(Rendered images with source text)

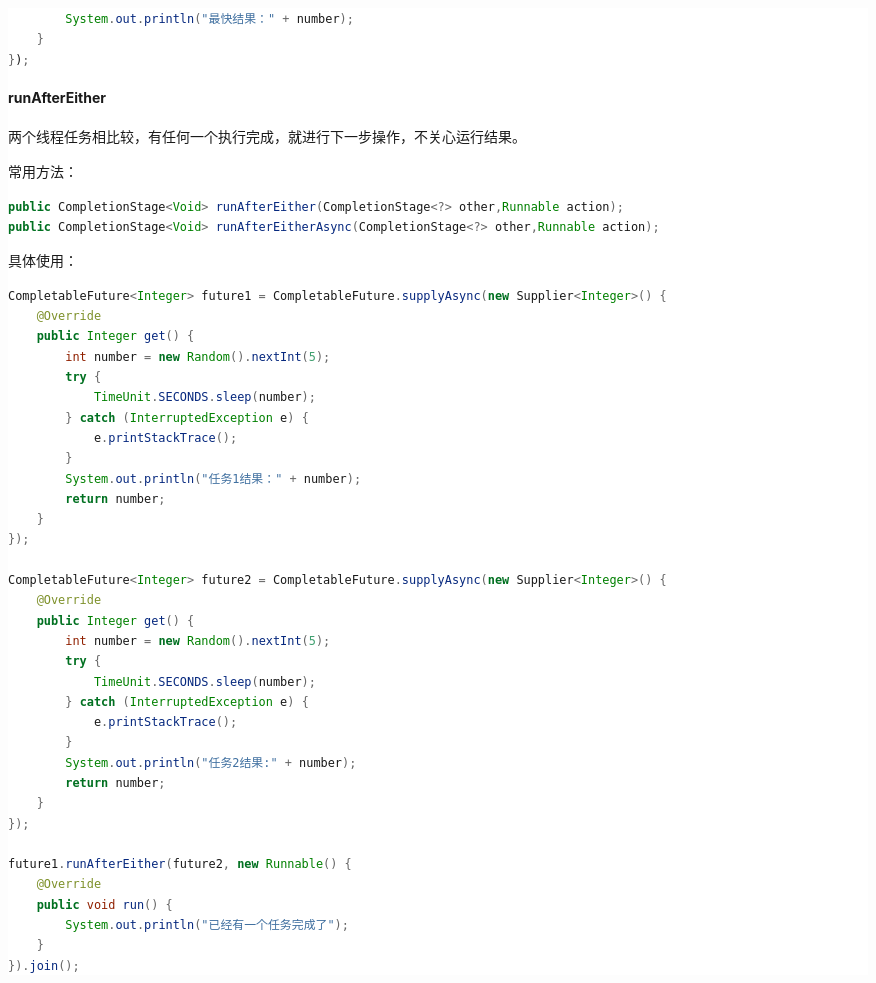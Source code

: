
 ``` java
        System.out.println("最快结果：" + number);
    }
});
```

#### runAfterEither
两个线程任务相比较，有任何一个执行完成，就进行下一步操作，不关心运行结果。

常用方法：

``` java
public CompletionStage<Void> runAfterEither(CompletionStage<?> other,Runnable action);
public CompletionStage<Void> runAfterEitherAsync(CompletionStage<?> other,Runnable action);
```

具体使用：

``` java
CompletableFuture<Integer> future1 = CompletableFuture.supplyAsync(new Supplier<Integer>() {
    @Override
    public Integer get() {
        int number = new Random().nextInt(5);
        try {
            TimeUnit.SECONDS.sleep(number);
        } catch (InterruptedException e) {
            e.printStackTrace();
        }
        System.out.println("任务1结果：" + number);
        return number;
    }
});

CompletableFuture<Integer> future2 = CompletableFuture.supplyAsync(new Supplier<Integer>() {
    @Override
    public Integer get() {
        int number = new Random().nextInt(5);
        try {
            TimeUnit.SECONDS.sleep(number);
        } catch (InterruptedException e) {
            e.printStackTrace();
        }
        System.out.println("任务2结果:" + number);
        return number;
    }
});

future1.runAfterEither(future2, new Runnable() {
    @Override
    public void run() {
        System.out.println("已经有一个任务完成了");
    }
}).join();
```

> What you will do: Work out how many lines of the records contain the word "System". Give that number and nothing more.

> Task response: 4